Kontuzja Rybusa, brak Sobiecha, zmęczenia i urazy innych powołanych, klasyczny problem z lewym obrońcą. Z dnia na dzień wokół reprezentacji jest coraz goręcej. Dużo wątpliwości i dużo nadziei. To, co tygrysy lubią najbardziej, ma dopiero nadejść… Ale przedsmak tych emocji również będzie interesujący: Wesley Sneijder, Memphis Depay, Bas Dost, Kevin Strootman. Sprawdzenie formy i taktyki z kadrą Holandii to nie lada gratka dla wszystkich fanów reprezentacji.
Nic nie zastąpi boiska. Każdy trener na świecie wie, że nawet najlepszy trening nie daje tyle, ile mecz. W tym momencie pojawiające się opinie, że może zamiast grać, lepiej odpocząć przed Euro, należy rzucić w kąt. Czego by nie pisać o problemach reprezentacji Holandii – zaprezentowanie się dobrze na tle piłkarzy występujących w Premier League czy Eredivise to wspaniała okazja do podziękowania selekcjonerowi za obdarzenie zaufaniem i do pokazania, że naprawdę się na nie zasługuje.
Nam pozostaje tylko kibicować – wierzyć i tworzyć atmosferę, w której podopiecznym Adama Nawałki będzie łatwiej o sukces, i która samemu szkoleniowcowi pozwoli spokojnie pracować.

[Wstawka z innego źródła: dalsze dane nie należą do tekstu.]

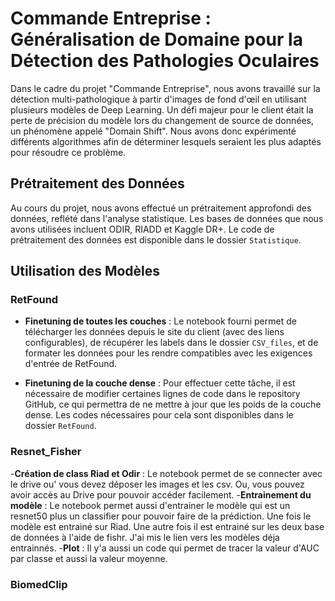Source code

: # Commande Entreprise : Généralisation de Domaine pour la Détection des Pathologies Oculaires

Dans le cadre du projet "Commande Entreprise", nous avons travaillé sur la détection multi-pathologique à partir d'images de fond d'œil en utilisant plusieurs modèles de Deep Learning. Un défi majeur pour le client était la perte de précision du modèle lors du changement de source de données, un phénomène appelé "Domain Shift". Nous avons donc expérimenté différents algorithmes afin de déterminer lesquels seraient les plus adaptés pour résoudre ce problème.

## Prétraitement des Données

Au cours du projet, nous avons effectué un prétraitement approfondi des données, reflété dans l'analyse statistique. Les bases de données que nous avons utilisées incluent ODIR, RIADD et Kaggle DR+. Le code de prétraitement des données est disponible dans le dossier `Statistique`.

## Utilisation des Modèles

### RetFound
- **Finetuning de toutes les couches** : Le notebook fourni permet de télécharger les données depuis le site du client (avec des liens configurables), de récupérer les labels dans le dossier `CSV_files`, et de formater les données pour les rendre compatibles avec les exigences d'entrée de RetFound.

- **Finetuning de la couche dense** : Pour effectuer cette tâche, il est nécessaire de modifier certaines lignes de code dans le repository GitHub, ce qui permettra de ne mettre à jour que les poids de la couche dense. Les codes nécessaires pour cela sont disponibles dans le dossier `RetFound`.

### Resnet_Fisher
-**Création de class Riad et Odir** : Le notebook permet de se connecter avec le drive ou' vous devez déposer les images et les csv. Ou, vous pouvez avoir accès au Drive pour pouvoir accéder facilement.
-**Entrainement du modèle** : Le notebook permet aussi d'entrainer le modèle qui est un resnet50 plus un classifier pour pouvoir faire de la prédiction. Une fois le modèle est entrainé sur Riad. Une autre fois il est entrainé sur les deux base de données à l'aide de fishr. J'ai mis le lien vers les modèles déja entrainnés.
-**Plot** : Il y'a aussi un code qui permet de tracer la valeur d'AUC par classe et aussi la valeur moyenne.
### BiomedClip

Spotkanie z Oranje ma być przetarciem taktycznym przed meczami z Niemcami i z Ukrainą. Przynajmniej takie są założenia. Pressing, dużo gry bez piłki, wyprowadzanie kontr i błysk ofensywnego gracza – stąd w kadrze znaleźli się Starzyński, Zieliński i z powodzeniem grający na dziesiątce Kapustka. Na papierze wygląda to obiecująco.
Rywale: Blamaż w eliminacjach do Euro sprawił, że drużyna Dannego Blinda jest w kompletnej przebudowie, żeby nie napisać „w rozsypce”. Należy jednak pamiętać o indywidualnych umiejętnościach poszczególnych graczy. Nawet jeśli w tej chwili Pomarańczowi nie stanowią monolitu, to nie zapomnieli, jak grać w piłkę na wysokim poziomie, a technicznie nadal są daleko przed nami. No i pamiętajmy, że to brązowi medaliści ostatnich mistrzostw świata!
Piękny stadion, ciekawy rywal… Nic, tylko grać i wygrywać. Ewentualne zwycięstwo nad Holandią zawsze będzie miało swój wymiar. Jako przystawka przed Euro na pewno smakować będzie wyśmienicie. Zagrać dobry mecz, bez urazów, bez kontuzji. Do boju, Biało-Czerwoni!